In 1876, Rev. Spilman accepted a pastorate in Salem, Illinois. There, Birdie met a man eighteen years older than she, Frederick Sidney Dewey. Dewey was a Union veteran who had contracted tuberculosis during the Civil War. On September 25, 1877, Fred and Birdie were married by Birdie’s father. Fred worked as a bookkeeper at a bank in Salem.

In 1881, in an effort to find a climate more salubrious for Fred’s respiratory problems, the Deweys moved south to Florida, along with their beloved dog, Bruno. At first, they visited Jacksonville and Saint Augustine. Next, according to biographers Ginger L. Pedersen and Janet M. DeVries, in “Pioneering Palm Beach: The Deweys and the South Florida Frontier” (Charleston, SC: History Press, 2012), Fred and Birdie settled on ten acres of land in Zellwood, a small town in Orange County co-founded by Richard Goldsborough Robinson, Birdie’s first cousin. Later, they added ten more acres.

Cover of a pamphlet promoting tourism to Palm Beach and West Palm Beach, Florida, circa early 20th century, showing the Royal Poinciana Hotel; collection of Paul A. Tenkotte.

But life in Florida in the 19th century was far from paradise. Florida was still sparsely settled. Clearing the swamps and the land was difficult. Malaria, smallpox, and yellow fever were prevalent, and farming was at the mercy of the weather. So, in 1883, Fred accepted a bookkeeping job in nearby Eustis, where the couple built a cottage. In 1884, they moved to St. Augustine and next to Jacksonville.
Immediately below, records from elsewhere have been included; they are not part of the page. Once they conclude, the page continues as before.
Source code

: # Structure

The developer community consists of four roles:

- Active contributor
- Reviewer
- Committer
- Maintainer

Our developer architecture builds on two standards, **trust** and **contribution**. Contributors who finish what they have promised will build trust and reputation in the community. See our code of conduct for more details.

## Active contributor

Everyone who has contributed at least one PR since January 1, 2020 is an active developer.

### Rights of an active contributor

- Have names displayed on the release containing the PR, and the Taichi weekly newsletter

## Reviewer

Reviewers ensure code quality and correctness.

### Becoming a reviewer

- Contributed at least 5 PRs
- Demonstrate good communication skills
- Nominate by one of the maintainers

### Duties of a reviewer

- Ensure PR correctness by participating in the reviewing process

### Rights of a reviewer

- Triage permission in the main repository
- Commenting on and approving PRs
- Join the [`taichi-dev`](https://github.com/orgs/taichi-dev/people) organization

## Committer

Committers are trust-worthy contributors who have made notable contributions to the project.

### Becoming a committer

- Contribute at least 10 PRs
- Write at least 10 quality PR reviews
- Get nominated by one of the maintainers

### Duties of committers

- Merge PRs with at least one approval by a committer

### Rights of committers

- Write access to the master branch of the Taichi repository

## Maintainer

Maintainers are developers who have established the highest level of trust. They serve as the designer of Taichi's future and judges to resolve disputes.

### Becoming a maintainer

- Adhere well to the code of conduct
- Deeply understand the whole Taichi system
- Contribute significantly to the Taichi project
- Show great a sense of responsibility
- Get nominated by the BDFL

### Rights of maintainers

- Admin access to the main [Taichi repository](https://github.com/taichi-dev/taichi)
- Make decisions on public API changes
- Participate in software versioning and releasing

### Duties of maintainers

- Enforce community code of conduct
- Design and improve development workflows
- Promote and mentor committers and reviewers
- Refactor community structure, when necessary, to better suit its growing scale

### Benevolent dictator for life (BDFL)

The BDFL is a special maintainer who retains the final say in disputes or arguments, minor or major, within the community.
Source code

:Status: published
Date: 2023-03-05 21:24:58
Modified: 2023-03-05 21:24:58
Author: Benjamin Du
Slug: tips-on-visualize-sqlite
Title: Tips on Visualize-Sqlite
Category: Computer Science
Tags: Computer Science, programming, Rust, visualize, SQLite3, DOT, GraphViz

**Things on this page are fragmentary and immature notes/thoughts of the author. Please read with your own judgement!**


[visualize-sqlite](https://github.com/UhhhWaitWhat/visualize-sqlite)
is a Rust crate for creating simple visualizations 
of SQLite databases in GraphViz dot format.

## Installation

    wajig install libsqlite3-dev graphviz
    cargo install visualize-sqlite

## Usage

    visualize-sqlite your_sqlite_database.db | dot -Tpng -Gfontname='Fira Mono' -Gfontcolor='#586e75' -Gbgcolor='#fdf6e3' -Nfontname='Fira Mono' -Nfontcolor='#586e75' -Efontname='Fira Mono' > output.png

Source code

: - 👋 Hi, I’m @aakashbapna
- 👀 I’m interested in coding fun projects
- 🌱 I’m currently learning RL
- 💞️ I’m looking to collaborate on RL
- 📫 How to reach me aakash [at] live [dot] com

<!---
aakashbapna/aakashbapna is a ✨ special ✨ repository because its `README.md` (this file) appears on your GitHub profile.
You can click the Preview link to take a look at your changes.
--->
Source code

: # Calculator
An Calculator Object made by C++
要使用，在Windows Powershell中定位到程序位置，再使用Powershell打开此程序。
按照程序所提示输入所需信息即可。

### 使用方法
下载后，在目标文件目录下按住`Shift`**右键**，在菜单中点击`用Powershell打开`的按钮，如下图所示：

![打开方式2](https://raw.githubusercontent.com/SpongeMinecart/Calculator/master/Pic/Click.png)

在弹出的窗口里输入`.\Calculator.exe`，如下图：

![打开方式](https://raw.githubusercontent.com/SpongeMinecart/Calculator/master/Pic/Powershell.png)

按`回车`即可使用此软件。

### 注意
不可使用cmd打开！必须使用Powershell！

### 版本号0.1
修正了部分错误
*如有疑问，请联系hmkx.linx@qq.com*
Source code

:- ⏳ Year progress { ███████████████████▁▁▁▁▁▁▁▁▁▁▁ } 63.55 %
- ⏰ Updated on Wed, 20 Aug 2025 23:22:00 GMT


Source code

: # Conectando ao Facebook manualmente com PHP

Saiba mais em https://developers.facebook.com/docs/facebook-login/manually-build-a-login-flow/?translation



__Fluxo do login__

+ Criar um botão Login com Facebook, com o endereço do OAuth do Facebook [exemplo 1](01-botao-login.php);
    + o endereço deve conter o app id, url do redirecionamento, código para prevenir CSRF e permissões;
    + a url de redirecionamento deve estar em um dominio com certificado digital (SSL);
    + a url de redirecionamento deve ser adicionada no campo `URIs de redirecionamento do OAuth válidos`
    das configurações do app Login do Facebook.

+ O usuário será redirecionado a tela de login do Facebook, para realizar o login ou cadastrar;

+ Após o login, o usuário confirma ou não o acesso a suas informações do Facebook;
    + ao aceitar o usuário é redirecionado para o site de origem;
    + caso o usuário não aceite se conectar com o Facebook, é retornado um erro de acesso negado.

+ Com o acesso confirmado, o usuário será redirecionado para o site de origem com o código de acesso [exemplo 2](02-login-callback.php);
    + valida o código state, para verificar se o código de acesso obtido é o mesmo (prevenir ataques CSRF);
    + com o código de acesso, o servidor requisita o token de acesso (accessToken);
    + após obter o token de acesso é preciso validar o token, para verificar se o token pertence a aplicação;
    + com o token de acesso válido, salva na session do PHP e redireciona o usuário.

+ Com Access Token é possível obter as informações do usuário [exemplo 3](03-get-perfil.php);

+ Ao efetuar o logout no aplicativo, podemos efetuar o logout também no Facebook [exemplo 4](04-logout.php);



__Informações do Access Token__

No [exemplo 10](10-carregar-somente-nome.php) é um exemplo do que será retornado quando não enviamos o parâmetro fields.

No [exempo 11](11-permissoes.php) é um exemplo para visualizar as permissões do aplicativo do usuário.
In Jacksonville, Birdie gave birth to Elizabeth, the couple’s only child. Sadly, little Elizabeth died in infancy. In 1887, the heartbroken Deweys moved to the pioneer area around Lake Worth, in what would later become Palm Beach County. They obtained a federal land grant under the Homestead Act, settling 76 acres and building a small house in what is now West Palm Beach. About the same time, Birdie began writing articles for periodicals, the first known of which appeared in the “Christian Union” in November 1887.

Birdie’s career as an author blossomed. She wrote for a variety of publications, including women’s and children’s magazines. Her semi-autobiographical, children’s novel, “Bruno,” was published by the well-known Little, Brown and Company in 1899. It detailed her and her husband’s lives as Florida pioneers, changing the names of the characters and the place names, with the exception, of course, of their dog Bruno.

In 1890, the Deweys moved to a house and six acres in a more settled area of what is now West Palm Beach. Birdie began writing a women’s column for the local newspaper, the “Tropical Sun.” Fred became a politician, being elected to tax accessor and collector for what was then part of Dade County.

Witnessing the growing attraction of the Lake Worth area to wealthy Northerners seeking winter homes, the Deweys began investing in land in the area of West Palm Beach. Further, Henry Flagler expressed interest in extending his Florida East Coast Railway south from Titusville. Along with John D. Rockefeller, Flagler was co-founder of the Standard Oil Company. In 1893, Flagler began developing the town of West Palm Beach and its new resort hotel, the Royal Poinciana.

Flagler’s Royal Poinciana Hotel, from a pamphlet promoting tourism to Palm Beach and West Palm Beach, Florida, circa early 20th century; collection of Paul A. Tenkotte.

The winter of 1894-95 brought a great freeze to central and south Florida that the Miami area escaped. Miami’s founder, Julia Tuttle (1849-1898), originally of Cleveland, Ohio, convinced Flagler to extend his railroad further south to her land. In 1896, the Florida East Coast Railway steamed into Miami. Flagler’s new Royal Palm Hotel opened the following year.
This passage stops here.